■ **Work to be completed**:
Retype the opening lines of the listing below, ending with the line that contains "- server.py", and leave out any pictures.

■ **Data extracts**:
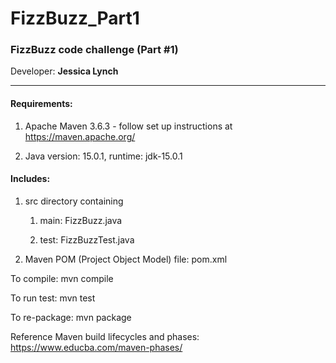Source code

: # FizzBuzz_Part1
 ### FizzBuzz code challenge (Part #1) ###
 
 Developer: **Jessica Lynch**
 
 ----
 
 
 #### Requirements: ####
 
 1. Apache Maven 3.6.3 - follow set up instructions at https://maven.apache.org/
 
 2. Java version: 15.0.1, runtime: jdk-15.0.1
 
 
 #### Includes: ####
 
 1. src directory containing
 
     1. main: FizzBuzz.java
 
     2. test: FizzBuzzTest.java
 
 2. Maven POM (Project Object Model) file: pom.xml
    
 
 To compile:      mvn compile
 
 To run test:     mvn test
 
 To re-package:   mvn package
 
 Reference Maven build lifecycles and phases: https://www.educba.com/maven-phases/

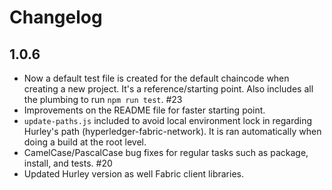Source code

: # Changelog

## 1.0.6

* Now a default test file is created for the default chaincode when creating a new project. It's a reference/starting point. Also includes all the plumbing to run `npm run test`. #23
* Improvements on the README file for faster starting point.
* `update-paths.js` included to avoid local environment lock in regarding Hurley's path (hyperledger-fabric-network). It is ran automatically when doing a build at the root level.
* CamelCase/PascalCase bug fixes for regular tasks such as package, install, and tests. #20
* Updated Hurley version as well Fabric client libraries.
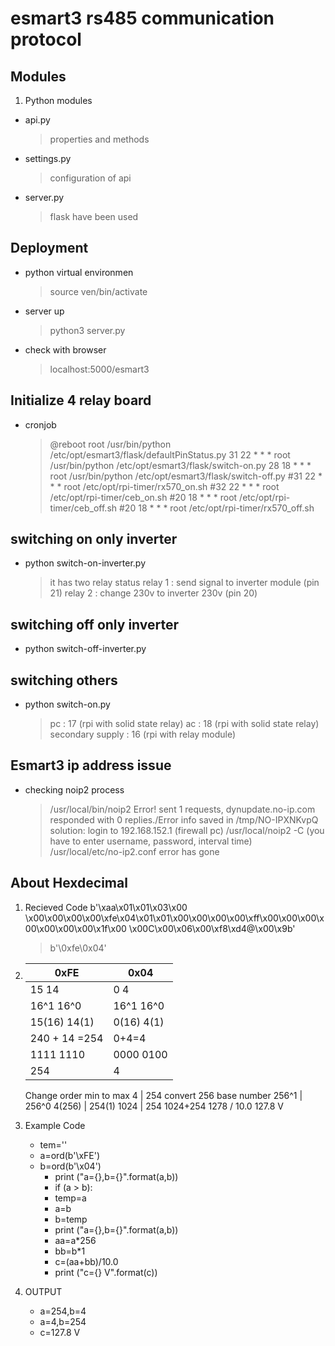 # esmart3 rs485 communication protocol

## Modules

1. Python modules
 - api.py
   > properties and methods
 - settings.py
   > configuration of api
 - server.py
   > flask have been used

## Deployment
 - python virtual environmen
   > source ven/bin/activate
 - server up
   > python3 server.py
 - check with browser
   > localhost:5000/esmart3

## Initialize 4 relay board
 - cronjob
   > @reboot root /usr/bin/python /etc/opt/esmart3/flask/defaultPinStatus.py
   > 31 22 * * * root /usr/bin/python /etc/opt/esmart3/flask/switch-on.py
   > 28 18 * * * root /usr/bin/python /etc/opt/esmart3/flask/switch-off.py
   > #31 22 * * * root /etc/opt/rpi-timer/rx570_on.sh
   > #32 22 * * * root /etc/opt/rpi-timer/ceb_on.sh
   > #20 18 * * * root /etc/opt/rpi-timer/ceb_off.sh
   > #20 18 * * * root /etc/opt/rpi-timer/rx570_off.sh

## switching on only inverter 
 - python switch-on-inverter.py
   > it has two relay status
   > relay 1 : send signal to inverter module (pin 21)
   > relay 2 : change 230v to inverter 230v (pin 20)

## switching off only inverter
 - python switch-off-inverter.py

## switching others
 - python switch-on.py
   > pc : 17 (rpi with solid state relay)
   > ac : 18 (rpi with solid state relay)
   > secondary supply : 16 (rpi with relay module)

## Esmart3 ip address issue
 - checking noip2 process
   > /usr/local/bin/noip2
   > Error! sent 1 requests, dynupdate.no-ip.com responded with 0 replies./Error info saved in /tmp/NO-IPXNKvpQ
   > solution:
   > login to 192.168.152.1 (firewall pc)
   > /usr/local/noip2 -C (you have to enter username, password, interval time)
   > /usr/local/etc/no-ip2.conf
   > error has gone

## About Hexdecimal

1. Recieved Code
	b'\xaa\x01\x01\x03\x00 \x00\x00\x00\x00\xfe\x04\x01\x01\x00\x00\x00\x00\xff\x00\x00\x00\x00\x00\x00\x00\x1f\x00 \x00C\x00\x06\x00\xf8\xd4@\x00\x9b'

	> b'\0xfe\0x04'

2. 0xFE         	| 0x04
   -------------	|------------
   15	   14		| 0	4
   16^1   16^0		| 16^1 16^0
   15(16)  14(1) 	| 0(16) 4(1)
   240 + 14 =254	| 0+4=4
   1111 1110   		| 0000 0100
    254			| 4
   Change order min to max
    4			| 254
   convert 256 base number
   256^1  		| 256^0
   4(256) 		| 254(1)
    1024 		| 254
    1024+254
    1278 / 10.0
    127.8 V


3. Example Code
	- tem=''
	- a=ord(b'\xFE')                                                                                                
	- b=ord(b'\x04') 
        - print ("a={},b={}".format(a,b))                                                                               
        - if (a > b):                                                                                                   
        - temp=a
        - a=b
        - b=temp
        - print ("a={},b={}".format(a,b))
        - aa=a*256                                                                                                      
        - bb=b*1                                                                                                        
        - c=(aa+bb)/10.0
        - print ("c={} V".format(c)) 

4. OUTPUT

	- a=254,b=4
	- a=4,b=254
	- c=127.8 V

■ **Answer box**:
Source code

: # FizzBuzz_Part1
 ### FizzBuzz code challenge (Part #1) ###
 
 Developer: **Jessica Lynch**
 
 ----
 
 
 #### Requirements: ####
 
 1. Apache Maven 3.6.3 - follow set up instructions at https://maven.apache.org/
 
 2. Java version: 15.0.1, runtime: jdk-15.0.1
 
 
 #### Includes: ####
 
 1. src directory containing
 
     1. main: FizzBuzz.java
 
     2. test: FizzBuzzTest.java
 
 2. Maven POM (Project Object Model) file: pom.xml
    
 
 To compile:      mvn compile
 
 To run test:     mvn test
 
 To re-package:   mvn package
 
 Reference Maven build lifecycles and phases: https://www.educba.com/maven-phases/

Source code

: # Changelog

## 1.0.6

* Now a default test file is created for the default chaincode when creating a new project. It's a reference/starting point. Also includes all the plumbing to run `npm run test`. #23
* Improvements on the README file for faster starting point.
* `update-paths.js` included to avoid local environment lock in regarding Hurley's path (hyperledger-fabric-network). It is ran automatically when doing a build at the root level.
* CamelCase/PascalCase bug fixes for regular tasks such as package, install, and tests. #20
* Updated Hurley version as well Fabric client libraries.
 # esmart3 rs485 communication protocol

## Modules

1. Python modules
 - api.py
   > properties and methods
 - settings.py
   > configuration of api
 - server.py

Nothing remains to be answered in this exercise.